Exodus, c’est avant tout Gary Holt !

Metallica, Testament et Exodus sont considérés comme des pionniers du Trash Metal. Il serait né aux States, et tout particulièrement en Californie, dès le début des eighties. Aujourd’hui impliqué chez Metallica, Kirk Hammett est un des membres fondateurs d’Exodus. Il avait d’ailleurs rejoint ‘The Four Horsemen’, dès 1983. Mais ce soir, dans la ville portuaire d’Anvers, c’est un autre homme fort du band que Musiczine rencontre : Steve Souza, mieux connu dans le milieu sous le pseudo de Zetro (NDR : il en dévoilera la raison en fin d’entretien…) Vocaliste de 86 à 93, de 2002 à 2004 ; et, enfin, de retour depuis 2014, Zetro n’a jamais mâché ses mots. Une réputation qu’il n’a pas usurpée…           
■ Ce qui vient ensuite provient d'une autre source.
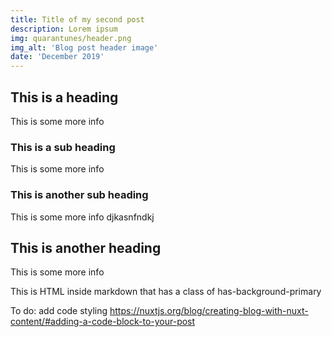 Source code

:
 ```yaml
---
title: Title of my second post
description: Lorem ipsum
img: quarantunes/header.png
img_alt: 'Blog post header image'
date: 'December 2019'
---
```


## This is a heading

This is some more info

### This is a sub heading

This is some more info

### This is another sub heading

This is some more info
djkasnfndkj
## This is another heading

This is some more info

<div class="has-background-primary">
  This is HTML inside markdown that has a class of has-background-primary
</div>
<info-box>
  <template #info-box>
  <p>
    This is an alert. I am providing you more info via a component, rather than a local HTML snippet.
    </p>
    <p>
    The benefit to this is that I can use it globally.
    <br>
    I can use line breaks (like above) or p-tags for line breaks
    </p>
  </template>
</info-box>

To do: add code styling
https://nuxtjs.org/blog/creating-blog-with-nuxt-content/#adding-a-code-block-to-your-post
L’infrastructure du Trix est encore vide à cette heure-ci. Les hostilités ne commencent que dans une bonne heure. Les têtes d’affiche sont partagées entre Exodus et les icônes du Death Metal old school, Obituary. Les sonorités guident mes pas. J’ouvre les portes de la salle de concert et assiste quelques minutes au soundcheck de King Parrot, un des deux ‘opening acts’ (NDR : l’autre, c’est Prong) de la soirée. Pas de doute, elle risque d’être mouvementée. Julia, la tour manager d’Exodus, m’invite à la suivre. Je passe à l’arrière de la scène, la précède dans un labyrinthe de couloirs, avant d’arriver à destination ; c’est-à-dire face à une petite loge où m’attend Zetro, assis dans un canapé en similicuir blanc. Les cheveux en bataille, vêtu d’un jeans noir et d’un maillot à l’effigie des Calgary Flames (NDR : c’est le nom d’une équipe de hockey canadienne), le vocaliste pianote sur son smartphone. Je m’installe à côté de lui et déclenche l’enregistreur.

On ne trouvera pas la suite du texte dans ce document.